Effects of the somatostatin analogue octreotide on rectal afferent nerves in humans.

Somatostatin (Som) administered intrathecally to humans has been shown to exert potent analgesic effects on somatic pain, and anecdotal evidence suggests that Som may also relieve visceral pain. In the current study, we used rectal balloon distension in seven healthy volunteers to evaluate the effect of the Som analogue octreotide (Oct; 1.25 microgram/kg sc) on four pathways mediated by different visceral afferents that originate in the rectum: conscious perception, receptive relaxation, reflex inhibition of internal anal sphincter, and a viscerosomatic reflex. Rectal mechanoreceptors were stimulated either by distending the rectum tonically (volume ramp at 20-40 and 400 ml/min) or phasically (intermittent pressure steps of 60 s duration). Pressure thresholds for nonnoxious and noxious sensations in response to slow tonic distension were increased in the presence of rectal lidocaine (20 ml of 2% solution), whereas those to phasic distension were unaffected. Oct significantly increased pressure and volume thresholds for nonnoxious and noxious sensations in response to slow tonic distension but did not further increase thresholds in the presence of intrarectal lidocaine.
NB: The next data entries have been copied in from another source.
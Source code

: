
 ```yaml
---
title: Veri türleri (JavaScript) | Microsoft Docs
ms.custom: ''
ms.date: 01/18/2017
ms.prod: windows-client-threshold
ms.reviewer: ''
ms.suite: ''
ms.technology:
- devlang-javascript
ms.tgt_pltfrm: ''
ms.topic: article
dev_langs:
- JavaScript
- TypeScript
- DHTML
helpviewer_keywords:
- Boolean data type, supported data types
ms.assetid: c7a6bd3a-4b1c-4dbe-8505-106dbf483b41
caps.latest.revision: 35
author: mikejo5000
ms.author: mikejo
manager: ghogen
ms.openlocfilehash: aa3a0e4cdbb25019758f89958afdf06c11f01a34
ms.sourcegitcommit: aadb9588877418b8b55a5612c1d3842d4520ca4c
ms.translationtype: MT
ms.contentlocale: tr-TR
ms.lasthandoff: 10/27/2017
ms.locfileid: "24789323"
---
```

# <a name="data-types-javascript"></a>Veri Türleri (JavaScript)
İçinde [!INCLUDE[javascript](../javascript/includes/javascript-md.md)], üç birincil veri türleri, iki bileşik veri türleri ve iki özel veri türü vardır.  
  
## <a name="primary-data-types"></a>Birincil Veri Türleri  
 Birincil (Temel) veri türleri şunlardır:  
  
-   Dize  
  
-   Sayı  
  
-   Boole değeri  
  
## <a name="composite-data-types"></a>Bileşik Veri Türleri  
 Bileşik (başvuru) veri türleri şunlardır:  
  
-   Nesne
In contrast, no effect of Oct on rectal sensations was observed during rapid tonic or phasic distension. Oct had no effect on any of the monitored reflex responses. The effect of Oct on rectal sensation in the concentration used in this study was not associated with changes in the rectal wall pressure-volume relationship during any distension protocol. These findings indicate that the inhibitory effect of Oct on rectal sensation is likely to represent a direct effect on a subset of extrinsic primary afferent neurons, with receptive fields in the mucosa.